Traditional Filipino cuisine is heavy on rice and meat. Everyone knows Lechon, which is shredded fatty slices of suckling pig. But there’s more than just that! Try pork or chicken adobo, which is shredded meat simmered in garlic, soy sauce and vinegar. Tapsilog is also a local favourite, made of sun-dried pork or beef marinated with salt and other spices, and served with garlic fried rice (sinangag).
Up north in Ilocos, try Bagnet (fried pork skin), Longganisa (pork sausage made up of ground pork fat stuffed in an intestine sausage) and Empandana (crispy fried turnover filled with cabbage, minced pork and sometimes a variety of other ingredients).
For dessert, you have to try halo halo. This sweet icy concoction comes with evaporated milk for that extra oomph. Watch the calories though, they accumulate fast if you have it every day!
Do I need to reserve bus tickets, and where can I do so?
It’s best to reserve bus tickets, but there will be many operators who still sell their tickets on the bus or at the counter only. Check Biyaheroes and PHBus for the list of operators who sell their tickets online.
What are the overnight buses like?
First Class overnight buses are not, as they suggest, first class. Forget luxury seats and onboard toilets though. Mostly it’s just a normal bus with the occasional movie screening during the day.

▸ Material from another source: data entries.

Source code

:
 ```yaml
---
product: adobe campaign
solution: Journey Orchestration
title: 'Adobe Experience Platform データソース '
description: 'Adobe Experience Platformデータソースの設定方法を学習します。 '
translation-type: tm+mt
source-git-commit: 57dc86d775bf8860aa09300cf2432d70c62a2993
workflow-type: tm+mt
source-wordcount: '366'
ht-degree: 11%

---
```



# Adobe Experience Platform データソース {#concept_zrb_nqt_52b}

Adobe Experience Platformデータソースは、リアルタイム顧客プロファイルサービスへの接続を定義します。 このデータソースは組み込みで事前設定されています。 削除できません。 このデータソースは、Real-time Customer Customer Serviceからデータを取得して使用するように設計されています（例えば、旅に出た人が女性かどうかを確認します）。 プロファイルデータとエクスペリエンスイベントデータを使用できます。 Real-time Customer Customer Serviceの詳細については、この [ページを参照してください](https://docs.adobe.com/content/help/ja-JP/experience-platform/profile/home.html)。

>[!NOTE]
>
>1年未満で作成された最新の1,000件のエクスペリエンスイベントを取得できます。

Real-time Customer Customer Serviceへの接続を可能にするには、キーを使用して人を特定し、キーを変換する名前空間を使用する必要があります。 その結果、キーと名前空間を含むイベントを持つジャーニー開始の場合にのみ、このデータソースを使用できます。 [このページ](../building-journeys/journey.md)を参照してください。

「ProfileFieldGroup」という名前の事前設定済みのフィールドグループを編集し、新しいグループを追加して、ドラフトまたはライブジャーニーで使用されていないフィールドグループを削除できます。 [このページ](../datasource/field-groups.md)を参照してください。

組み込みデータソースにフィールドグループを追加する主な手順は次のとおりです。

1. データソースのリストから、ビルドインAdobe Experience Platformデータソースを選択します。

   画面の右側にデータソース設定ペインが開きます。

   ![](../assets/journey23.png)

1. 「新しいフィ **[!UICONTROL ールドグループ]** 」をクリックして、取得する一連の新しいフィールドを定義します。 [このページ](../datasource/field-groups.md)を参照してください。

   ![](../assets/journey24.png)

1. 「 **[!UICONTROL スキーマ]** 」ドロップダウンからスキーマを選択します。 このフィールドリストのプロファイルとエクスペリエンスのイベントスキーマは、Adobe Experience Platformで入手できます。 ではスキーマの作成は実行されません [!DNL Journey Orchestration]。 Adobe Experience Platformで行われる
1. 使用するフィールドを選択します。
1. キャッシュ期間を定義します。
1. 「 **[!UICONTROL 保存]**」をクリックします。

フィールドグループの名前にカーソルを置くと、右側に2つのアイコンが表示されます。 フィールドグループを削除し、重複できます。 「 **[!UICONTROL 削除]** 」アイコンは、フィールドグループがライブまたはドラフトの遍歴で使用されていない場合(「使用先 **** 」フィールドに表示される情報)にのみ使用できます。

Every few hours, long distance buses will stop for toilet and snack breaks. Usually at around 1am or so, the lights will turn on to rouse bleary-eyed passengers. As with most buses in tropical countries, the air-conditioning is set to the lowest temperature dial. If you’re afraid of the cold, bring along a sweater, scarf or small blanket. Long pants and socks are also advisable if you’re petrified of cold temperatures.
Any tips especially for travelling in the Philippines?
- As with many Southeast and East Asian cultures, saving face is important for Filipinos. Avoid direct confrontations, as it will seldom end well for you. Work towards a win-win situation, and smile throughout your ordeal.
- Be patient, as some locals may have a different concept of time. While many service providers are reliable, they might just take more time to reply to you, or tend to your requests. You can insist on service or a response, but again, so it with a smile.
- In Manila, mass public transport like jeepneys might be cumbersome as traffic snarls will delay your commute. Use metered taxis or private car hire apps like Uber and Grab instead.
- Avoid talking about politics and policies initiated by the current government. Just enjoy the scenery and travel experiences, and leave the politicking to world leaders and internet trolls.
2 Replies to “A Backpacker’s Itinerary For 10 Days In Luzon, Philippines”
The Philippines wasn’t even really on my radar until I found out a friend is living on an island teaching people to dive, and now I can’t get there fast enough! It looks like an incredibly diverse country. Thanks for the tips 🙂
Hello, This is a lovely website, thank you for taking the time to write the article. Have a fantatstic day.